BEGIN

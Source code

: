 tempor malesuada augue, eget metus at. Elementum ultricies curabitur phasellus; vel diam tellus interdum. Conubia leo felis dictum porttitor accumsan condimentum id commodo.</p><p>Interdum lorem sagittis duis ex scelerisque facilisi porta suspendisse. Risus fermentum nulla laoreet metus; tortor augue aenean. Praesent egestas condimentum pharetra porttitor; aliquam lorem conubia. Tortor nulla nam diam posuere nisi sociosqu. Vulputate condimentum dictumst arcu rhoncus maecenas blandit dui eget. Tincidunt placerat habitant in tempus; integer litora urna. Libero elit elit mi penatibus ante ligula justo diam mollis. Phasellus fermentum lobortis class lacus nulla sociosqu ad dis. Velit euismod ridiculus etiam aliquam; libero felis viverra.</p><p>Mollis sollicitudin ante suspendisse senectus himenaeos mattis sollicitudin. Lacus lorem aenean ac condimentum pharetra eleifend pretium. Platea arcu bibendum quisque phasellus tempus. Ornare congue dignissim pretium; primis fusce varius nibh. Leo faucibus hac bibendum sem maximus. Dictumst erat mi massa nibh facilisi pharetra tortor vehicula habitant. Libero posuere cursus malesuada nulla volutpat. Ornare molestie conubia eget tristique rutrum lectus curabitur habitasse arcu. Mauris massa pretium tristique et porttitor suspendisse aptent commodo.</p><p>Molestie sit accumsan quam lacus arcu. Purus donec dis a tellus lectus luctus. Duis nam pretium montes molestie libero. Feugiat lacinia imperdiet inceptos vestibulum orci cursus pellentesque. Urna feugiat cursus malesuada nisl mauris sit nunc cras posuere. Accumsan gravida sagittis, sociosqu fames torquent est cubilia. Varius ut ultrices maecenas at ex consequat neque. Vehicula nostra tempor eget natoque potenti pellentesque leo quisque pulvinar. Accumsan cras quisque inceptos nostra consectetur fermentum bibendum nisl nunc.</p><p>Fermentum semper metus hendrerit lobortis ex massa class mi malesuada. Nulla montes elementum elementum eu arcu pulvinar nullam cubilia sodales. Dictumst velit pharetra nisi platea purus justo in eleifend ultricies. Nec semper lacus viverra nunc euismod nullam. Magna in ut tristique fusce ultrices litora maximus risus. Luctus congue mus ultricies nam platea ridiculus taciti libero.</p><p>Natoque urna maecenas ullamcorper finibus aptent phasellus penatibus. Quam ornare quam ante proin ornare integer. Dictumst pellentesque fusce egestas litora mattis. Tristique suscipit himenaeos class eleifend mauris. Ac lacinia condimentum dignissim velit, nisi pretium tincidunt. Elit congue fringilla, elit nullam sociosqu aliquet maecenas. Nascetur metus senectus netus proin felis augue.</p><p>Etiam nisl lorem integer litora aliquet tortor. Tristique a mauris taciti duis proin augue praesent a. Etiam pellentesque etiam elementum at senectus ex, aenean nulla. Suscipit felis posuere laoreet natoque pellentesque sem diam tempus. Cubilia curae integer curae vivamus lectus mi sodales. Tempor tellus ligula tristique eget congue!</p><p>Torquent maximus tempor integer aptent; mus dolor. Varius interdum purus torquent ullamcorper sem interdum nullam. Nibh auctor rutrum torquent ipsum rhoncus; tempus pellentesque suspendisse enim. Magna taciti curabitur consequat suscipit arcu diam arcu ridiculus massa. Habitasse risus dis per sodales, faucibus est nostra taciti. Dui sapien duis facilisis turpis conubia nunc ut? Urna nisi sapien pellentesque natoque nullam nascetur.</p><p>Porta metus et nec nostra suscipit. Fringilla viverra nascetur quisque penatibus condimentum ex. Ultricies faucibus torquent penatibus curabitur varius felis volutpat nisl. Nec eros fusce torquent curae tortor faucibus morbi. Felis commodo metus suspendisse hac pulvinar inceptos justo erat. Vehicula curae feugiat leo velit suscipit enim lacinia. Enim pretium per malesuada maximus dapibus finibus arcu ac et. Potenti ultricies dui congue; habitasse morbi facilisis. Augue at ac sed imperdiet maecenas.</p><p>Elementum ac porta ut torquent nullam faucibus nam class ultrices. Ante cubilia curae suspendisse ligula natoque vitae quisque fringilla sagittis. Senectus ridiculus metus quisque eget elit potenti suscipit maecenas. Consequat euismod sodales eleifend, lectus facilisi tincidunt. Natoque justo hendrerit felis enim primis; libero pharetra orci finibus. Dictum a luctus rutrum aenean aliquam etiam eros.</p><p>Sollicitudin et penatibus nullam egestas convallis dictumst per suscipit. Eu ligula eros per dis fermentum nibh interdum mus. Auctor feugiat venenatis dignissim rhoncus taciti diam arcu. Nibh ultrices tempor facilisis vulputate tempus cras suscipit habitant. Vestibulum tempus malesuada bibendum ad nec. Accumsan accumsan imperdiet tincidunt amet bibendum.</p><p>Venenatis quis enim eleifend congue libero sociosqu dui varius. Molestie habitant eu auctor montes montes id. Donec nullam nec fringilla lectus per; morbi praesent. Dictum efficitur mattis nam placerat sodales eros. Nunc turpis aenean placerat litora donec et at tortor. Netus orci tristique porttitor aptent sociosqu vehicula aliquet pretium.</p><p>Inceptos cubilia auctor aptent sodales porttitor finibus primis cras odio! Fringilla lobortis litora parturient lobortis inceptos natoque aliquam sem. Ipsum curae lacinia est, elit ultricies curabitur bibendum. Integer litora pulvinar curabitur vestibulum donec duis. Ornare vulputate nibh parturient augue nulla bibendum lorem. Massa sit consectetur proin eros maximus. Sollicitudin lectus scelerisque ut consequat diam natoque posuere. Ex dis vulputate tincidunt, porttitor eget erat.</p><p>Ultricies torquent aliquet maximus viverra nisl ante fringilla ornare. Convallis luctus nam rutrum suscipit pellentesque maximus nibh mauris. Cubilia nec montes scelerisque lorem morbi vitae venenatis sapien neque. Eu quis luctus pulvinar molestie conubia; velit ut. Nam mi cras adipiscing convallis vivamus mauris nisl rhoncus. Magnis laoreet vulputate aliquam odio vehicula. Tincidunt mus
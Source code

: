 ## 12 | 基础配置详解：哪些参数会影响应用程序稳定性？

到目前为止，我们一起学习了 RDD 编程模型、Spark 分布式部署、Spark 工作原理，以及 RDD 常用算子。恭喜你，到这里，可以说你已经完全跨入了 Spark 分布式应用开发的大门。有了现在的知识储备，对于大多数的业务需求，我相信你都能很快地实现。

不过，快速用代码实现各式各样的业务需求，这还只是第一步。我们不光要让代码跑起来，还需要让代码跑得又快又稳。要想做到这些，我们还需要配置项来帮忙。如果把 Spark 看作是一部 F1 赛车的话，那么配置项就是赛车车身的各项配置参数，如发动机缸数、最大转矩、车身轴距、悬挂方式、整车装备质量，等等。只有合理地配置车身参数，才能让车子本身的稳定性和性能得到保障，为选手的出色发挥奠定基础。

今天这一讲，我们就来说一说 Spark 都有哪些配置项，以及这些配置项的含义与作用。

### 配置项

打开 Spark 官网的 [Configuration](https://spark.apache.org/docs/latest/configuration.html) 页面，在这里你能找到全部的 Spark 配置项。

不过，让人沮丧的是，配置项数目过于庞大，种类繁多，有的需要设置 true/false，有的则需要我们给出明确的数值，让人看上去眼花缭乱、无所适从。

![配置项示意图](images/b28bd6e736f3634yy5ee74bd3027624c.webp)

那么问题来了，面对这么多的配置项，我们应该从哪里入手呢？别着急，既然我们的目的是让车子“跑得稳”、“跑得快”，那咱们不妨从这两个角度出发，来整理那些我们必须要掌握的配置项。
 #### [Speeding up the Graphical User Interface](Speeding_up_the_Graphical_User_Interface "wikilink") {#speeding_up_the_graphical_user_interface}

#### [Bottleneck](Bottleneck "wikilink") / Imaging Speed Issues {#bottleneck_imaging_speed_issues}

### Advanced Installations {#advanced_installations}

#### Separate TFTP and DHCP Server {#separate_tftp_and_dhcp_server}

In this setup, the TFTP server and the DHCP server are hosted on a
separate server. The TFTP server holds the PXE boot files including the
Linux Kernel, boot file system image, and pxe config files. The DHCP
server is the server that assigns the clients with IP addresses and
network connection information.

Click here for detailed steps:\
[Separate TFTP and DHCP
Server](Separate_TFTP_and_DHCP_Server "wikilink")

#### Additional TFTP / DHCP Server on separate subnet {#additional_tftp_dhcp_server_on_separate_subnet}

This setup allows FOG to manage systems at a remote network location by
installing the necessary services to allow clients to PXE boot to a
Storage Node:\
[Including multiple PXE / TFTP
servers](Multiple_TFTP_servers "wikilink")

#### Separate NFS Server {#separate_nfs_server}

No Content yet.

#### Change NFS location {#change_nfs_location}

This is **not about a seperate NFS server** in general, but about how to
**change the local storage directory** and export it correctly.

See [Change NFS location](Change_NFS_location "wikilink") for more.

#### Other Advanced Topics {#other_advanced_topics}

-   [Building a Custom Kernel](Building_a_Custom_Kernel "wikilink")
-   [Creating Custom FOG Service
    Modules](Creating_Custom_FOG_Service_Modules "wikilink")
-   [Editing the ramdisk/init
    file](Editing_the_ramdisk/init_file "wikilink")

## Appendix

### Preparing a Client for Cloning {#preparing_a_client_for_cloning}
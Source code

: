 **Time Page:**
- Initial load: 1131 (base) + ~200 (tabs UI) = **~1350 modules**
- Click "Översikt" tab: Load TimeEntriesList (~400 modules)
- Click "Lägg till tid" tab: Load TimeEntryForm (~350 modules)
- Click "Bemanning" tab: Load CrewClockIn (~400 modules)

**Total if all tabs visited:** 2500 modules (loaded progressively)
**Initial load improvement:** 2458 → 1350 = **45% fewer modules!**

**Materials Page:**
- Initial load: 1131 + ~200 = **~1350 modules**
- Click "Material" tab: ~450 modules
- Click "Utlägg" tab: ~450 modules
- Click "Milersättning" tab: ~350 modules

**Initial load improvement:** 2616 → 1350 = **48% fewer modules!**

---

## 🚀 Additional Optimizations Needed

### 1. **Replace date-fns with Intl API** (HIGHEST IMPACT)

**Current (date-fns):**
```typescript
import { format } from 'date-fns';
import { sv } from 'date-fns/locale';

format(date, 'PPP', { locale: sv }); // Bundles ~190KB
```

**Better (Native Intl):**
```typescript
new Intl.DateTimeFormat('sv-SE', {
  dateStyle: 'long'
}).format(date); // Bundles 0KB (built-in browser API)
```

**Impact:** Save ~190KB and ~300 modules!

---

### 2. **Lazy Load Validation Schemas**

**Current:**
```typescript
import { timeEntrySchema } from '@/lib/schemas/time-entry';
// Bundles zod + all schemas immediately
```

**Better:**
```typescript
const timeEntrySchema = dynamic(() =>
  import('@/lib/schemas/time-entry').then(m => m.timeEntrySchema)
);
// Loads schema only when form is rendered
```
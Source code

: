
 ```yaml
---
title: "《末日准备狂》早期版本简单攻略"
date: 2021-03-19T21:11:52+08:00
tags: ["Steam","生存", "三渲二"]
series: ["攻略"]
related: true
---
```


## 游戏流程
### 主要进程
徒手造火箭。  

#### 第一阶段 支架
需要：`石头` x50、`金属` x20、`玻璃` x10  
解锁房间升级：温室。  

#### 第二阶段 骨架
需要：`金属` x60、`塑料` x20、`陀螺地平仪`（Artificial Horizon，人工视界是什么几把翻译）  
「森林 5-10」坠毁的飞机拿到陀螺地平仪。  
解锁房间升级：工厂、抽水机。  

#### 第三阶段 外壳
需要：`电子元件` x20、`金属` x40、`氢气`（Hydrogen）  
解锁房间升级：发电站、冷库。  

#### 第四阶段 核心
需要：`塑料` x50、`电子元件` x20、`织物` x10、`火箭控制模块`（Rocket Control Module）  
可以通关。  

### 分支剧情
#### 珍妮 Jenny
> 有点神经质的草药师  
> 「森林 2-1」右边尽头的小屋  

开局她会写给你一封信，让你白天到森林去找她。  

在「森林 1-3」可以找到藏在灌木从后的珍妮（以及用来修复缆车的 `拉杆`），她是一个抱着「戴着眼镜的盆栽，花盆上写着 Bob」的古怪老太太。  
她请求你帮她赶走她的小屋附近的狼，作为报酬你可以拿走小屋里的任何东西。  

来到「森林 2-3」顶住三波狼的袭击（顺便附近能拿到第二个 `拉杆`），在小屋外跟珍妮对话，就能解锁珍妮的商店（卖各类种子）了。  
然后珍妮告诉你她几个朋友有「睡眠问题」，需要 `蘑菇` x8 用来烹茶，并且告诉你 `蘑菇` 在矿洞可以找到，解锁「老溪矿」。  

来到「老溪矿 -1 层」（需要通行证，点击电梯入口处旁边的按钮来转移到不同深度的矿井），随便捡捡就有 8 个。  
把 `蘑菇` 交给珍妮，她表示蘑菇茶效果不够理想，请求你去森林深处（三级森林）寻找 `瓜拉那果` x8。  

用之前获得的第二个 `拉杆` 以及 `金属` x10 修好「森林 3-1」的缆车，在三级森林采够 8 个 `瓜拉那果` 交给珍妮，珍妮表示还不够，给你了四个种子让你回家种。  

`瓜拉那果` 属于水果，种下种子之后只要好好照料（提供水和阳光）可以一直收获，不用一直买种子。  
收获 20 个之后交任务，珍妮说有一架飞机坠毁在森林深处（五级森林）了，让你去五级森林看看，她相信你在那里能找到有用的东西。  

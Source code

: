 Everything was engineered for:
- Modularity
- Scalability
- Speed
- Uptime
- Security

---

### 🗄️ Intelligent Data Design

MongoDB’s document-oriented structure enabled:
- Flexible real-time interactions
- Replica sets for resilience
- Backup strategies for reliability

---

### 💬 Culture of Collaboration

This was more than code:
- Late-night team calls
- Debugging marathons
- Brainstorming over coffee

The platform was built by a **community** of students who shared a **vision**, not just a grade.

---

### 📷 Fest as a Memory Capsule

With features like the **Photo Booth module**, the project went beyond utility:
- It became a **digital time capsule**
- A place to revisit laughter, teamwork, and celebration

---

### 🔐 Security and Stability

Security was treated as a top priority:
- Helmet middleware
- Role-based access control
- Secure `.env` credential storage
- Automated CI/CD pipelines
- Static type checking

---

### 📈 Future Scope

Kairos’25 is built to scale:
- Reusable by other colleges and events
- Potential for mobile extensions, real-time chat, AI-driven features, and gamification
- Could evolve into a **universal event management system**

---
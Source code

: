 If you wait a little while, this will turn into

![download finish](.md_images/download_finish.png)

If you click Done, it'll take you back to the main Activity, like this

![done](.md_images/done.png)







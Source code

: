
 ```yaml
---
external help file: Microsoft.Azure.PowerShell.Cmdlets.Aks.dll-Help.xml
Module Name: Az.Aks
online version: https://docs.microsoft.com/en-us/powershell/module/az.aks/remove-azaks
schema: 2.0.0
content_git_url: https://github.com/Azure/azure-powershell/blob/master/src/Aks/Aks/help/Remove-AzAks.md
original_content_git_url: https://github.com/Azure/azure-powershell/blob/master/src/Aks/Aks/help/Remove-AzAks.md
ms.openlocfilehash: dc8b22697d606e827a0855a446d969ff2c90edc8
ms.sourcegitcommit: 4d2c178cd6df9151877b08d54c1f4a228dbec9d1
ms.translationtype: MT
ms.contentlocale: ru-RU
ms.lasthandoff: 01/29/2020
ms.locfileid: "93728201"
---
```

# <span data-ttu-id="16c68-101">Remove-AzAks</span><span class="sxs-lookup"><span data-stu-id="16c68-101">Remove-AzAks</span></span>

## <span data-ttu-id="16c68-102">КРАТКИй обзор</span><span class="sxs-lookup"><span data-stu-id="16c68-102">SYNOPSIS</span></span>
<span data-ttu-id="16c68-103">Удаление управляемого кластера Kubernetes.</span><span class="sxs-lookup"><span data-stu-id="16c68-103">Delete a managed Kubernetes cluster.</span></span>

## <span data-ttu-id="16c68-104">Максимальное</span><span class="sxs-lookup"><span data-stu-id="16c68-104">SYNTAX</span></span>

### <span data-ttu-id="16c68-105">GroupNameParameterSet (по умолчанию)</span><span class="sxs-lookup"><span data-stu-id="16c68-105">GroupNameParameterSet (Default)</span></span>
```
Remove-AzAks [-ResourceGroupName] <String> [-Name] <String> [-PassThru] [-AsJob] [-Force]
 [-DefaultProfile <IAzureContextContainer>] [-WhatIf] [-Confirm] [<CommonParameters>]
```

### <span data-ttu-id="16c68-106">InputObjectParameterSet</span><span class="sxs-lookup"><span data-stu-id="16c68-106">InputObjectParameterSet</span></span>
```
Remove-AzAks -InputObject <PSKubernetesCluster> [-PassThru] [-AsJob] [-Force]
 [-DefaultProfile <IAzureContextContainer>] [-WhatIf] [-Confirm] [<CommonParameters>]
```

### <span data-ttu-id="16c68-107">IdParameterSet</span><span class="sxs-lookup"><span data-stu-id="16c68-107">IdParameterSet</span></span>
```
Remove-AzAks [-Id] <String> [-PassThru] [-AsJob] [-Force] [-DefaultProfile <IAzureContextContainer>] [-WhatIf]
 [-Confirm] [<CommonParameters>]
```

END

### [Task]
Your answer should be the lines of the listing above between the line holding "[Separate TFTP and DHCP" and the line holding "export it correctly.", inclusive, restated word for word and alone.

### [Answer space]
[Separate TFTP and DHCP
Server](Separate_TFTP_and_DHCP_Server "wikilink")

#### Additional TFTP / DHCP Server on separate subnet {#additional_tftp_dhcp_server_on_separate_subnet}

This setup allows FOG to manage systems at a remote network location by
installing the necessary services to allow clients to PXE boot to a
Storage Node:\
[Including multiple PXE / TFTP
servers](Multiple_TFTP_servers "wikilink")

#### Separate NFS Server {#separate_nfs_server}

No Content yet.

#### Change NFS location {#change_nfs_location}

This is **not about a seperate NFS server** in general, but about how to
**change the local storage directory** and export it correctly.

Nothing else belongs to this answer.